Note: This was originally meant to be a question, but I solved it along the way. However, I want to post it here anyway because it feels as a common beginner mistake and I wonder what could be done to improve the error message, so that the next person can have a better experience.
–
If I have a dataframe like this
4×2 DataFrame
Row │ a b
│ Int64 String
─────┼───────────────
1 │ 1 foo
2 │ 2 bar
3 │ 3 foo
4 │ 4 baz
and I have a vector bs = ["bar", "baz", "zap", "zip"]
And I want to take a subset using the @subset
macro, “give me all rows where :b is one of the elements in the vector”
My intuition (as for many others, probably) is to do
@subset df :b .∈ bs
but that gives an error message
use occursin(needle, haystack) for string containment
error(::String)@error.jl:35
in(::String, ::String)@search.jl:644
_broadcast_getindex_evalf@broadcast.jl:670[inlined]

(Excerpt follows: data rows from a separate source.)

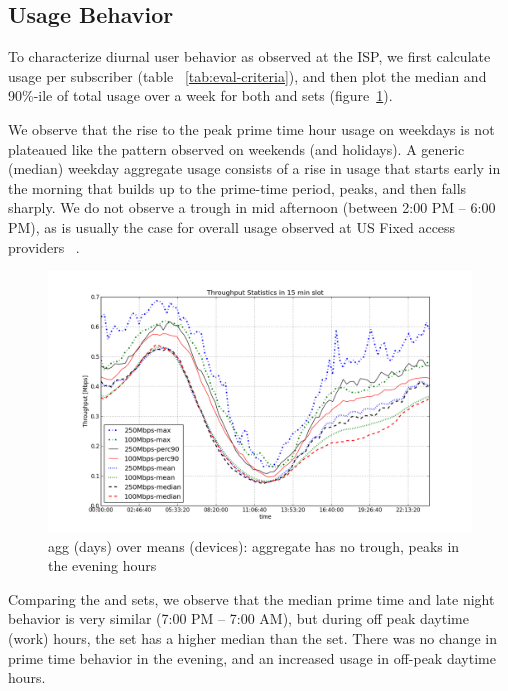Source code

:\subsection{Usage Behavior}
\label{subsec:behavior}

To characterize diurnal user behavior as observed at the ISP, we first calculate
usage per subscriber (table ~\ref{tab:eval-criteria}), and then plot the median and
90\%-ile of total usage over a week for both \test and \control
sets (figure~\ref{fig:TS-data-rate-daily}).

We observe that the rise to the peak prime time hour usage on weekdays
is not plateaued like the pattern observed on weekends (and holidays).
A generic (median) weekday aggregate usage consists of a rise in usage that starts
early in the morning that builds up to the prime-time period, peaks, and then falls sharply.
We do not observe a trough in mid afternoon (between 2:00 PM -- 6:00 PM), as is usually
the case for overall usage observed at US Fixed access providers ~\cite{sandvine2014report1}.

\begin{figure}[ht!]
\begin{minipage}{\linewidth}
  \centering
  \includegraphics[width=\linewidth]{figures/describe-total-throughput-per-day[replace].png}
  \caption{agg (days) over means (devices): aggregate has no trough, peaks in the evening hours}
  \label{fig:TS-data-rate-daily}
\end{minipage}
\end{figure}

Comparing the \test and \control sets, we observe that the median prime time and late night
behavior is very similar (7:00 PM -- 7:00 AM), but during off peak daytime (work) hours,
the \test set has a higher median than the \control set. There was no change in
prime time behavior in the evening, and an increased usage in off-peak daytime hours.


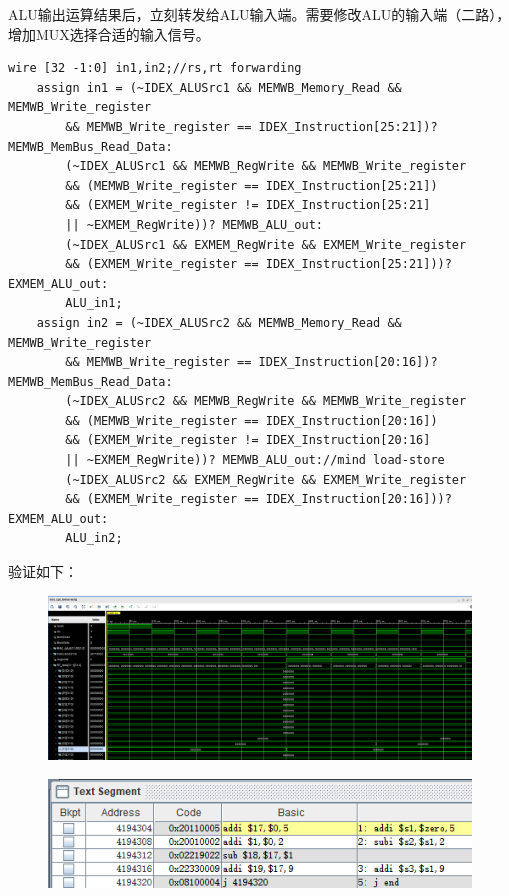 \documentclass[10pt]{article}
\begin{document}
ALU输出运算结果后，立刻转发给ALU输入端。需要修改ALU的输入端（二路），增加MUX选择合适的输入信号。
\begin{lstlisting}[style={verilog-style}]
    wire [32 -1:0] in1,in2;//rs,rt forwarding
    assign in1 = (~IDEX_ALUSrc1 && MEMWB_Memory_Read && MEMWB_Write_register 
        && MEMWB_Write_register == IDEX_Instruction[25:21])? MEMWB_MemBus_Read_Data:
        (~IDEX_ALUSrc1 && MEMWB_RegWrite && MEMWB_Write_register 
        && (MEMWB_Write_register == IDEX_Instruction[25:21])
        && (EXMEM_Write_register != IDEX_Instruction[25:21] 
        || ~EXMEM_RegWrite))? MEMWB_ALU_out:
        (~IDEX_ALUSrc1 && EXMEM_RegWrite && EXMEM_Write_register
        && (EXMEM_Write_register == IDEX_Instruction[25:21]))? EXMEM_ALU_out: 
        ALU_in1;
    assign in2 = (~IDEX_ALUSrc2 && MEMWB_Memory_Read && MEMWB_Write_register 
        && MEMWB_Write_register == IDEX_Instruction[20:16])? MEMWB_MemBus_Read_Data:
        (~IDEX_ALUSrc2 && MEMWB_RegWrite && MEMWB_Write_register 
        && (MEMWB_Write_register == IDEX_Instruction[20:16])
        && (EXMEM_Write_register != IDEX_Instruction[20:16] 
        || ~EXMEM_RegWrite))? MEMWB_ALU_out://mind load-store
        (~IDEX_ALUSrc2 && EXMEM_RegWrite && EXMEM_Write_register
        && (EXMEM_Write_register == IDEX_Instruction[20:16]))? EXMEM_ALU_out: 
        ALU_in2;
\end{lstlisting}
验证如下：
\begin{figure}[H]
    \centering
    \includegraphics[scale=0.35]{haddaz.png}
    \end{figure}
    \begin{figure}[H]
        \centering
        \includegraphics[scale=0.9]{hadd.png}
        \end{figure}
\end{document}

_broadcast_getindex@broadcast.jl:643[inlined]
getindex@broadcast.jl:597[inlined]
copy@broadcast.jl:899[inlined]
materialize@broadcast.jl:860[inlined]
...
Okey…
So I try "foo" ∈ ["foo", "bar"]
- that works!
Well, whatever, I alter my code and try to follow the “advice” of the error
@subset df occursin.(:b, bs)
And that gives an empty DataFrame as a result, but no error message.

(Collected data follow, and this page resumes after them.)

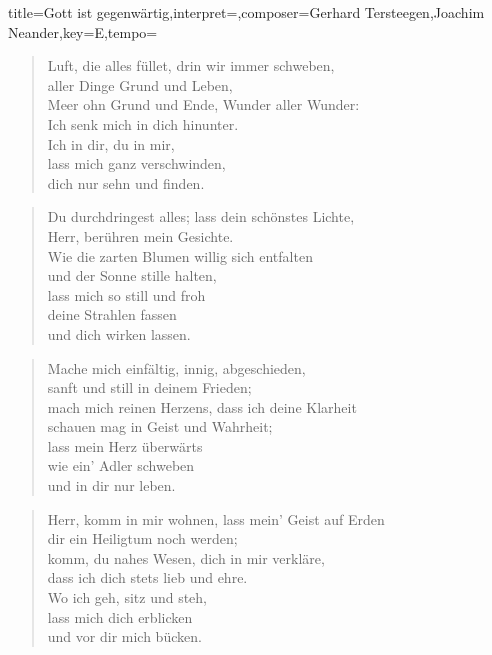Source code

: \documentclass[]{leadsheet}
\begin{document}
\begin{song}[remember-chords,transpose={0}]{title={Gott ist gegenwärtig},interpret={},composer={{Gerhard Tersteegen},{Joachim Neander}},key={E},tempo={}}
\begin{verse}
Luft, die alles füllet, drin wir immer schweben, \\
aller Dinge Grund und Leben, \\
Meer ohn Grund und Ende, Wunder aller Wunder: \\
Ich senk mich in dich hinunter. \\
Ich in dir,
du in mir, \\
lass mich ganz verschwinden, \\
dich nur sehn und finden.
\end{verse}

\begin{verse}
Du durchdringest alles; lass dein schönstes Lichte, \\
Herr, berühren mein Gesichte. \\
Wie die zarten Blumen willig sich entfalten \\
und der Sonne stille halten, \\
lass mich so
still und froh \\
deine Strahlen fassen \\
und dich wirken lassen.
\end{verse}

\begin{verse}
Mache mich einfältig, innig, abgeschieden, \\
sanft und still in deinem Frieden; \\
mach mich reinen Herzens, dass ich deine Klarheit \\
schauen mag in Geist und Wahrheit; \\
lass mein Herz
überwärts \\
wie ein’ Adler schweben \\
und in dir nur leben.
\end{verse}

\begin{verse}
Herr, komm in mir wohnen, lass mein’ Geist auf Erden \\
dir ein Heiligtum noch werden; \\
komm, du nahes Wesen, dich in mir verkläre, \\
dass ich dich stets lieb und ehre. \\
Wo ich geh,
sitz und steh, \\
lass mich dich erblicken \\
und vor dir mich bücken.
\end{verse}


\end{song}
\end{document}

Hmm… have I misunderstood occursin
?
I try: occursin("foo", bs)
But that doesn’t work! Aha!
no method matching occursin(::String, ::Vector{String})
Closest candidates are:
occursin(::Union{AbstractChar, AbstractString}
...
Alright, so occursin
is not even the function I am looking for! The error gave me a misleading advice. occursin
seems to have to do with finding substrings in strings. Well well. I look through the docs and find a contains
function as well, but that seems to be pretty much the same function with other argument order.
Well, I return to the in
operator and remember seeing something about that broadcasting can be tricky in some cases, and that you might have to “protect” it whatever that means.
After looking through the in
docs I see there is this Ref
thing, and voila it works.
Solved!
Okey, so why am I posting this?
-
Could the error message be improved so that a) it is not as misleading and b) maybe gives a better hint - not using Ref seems to me to be common error “pattern” for a new user, whereas
occursin
sounds more specific? -
Could this be added as an example in the DataFrameMeta documentation?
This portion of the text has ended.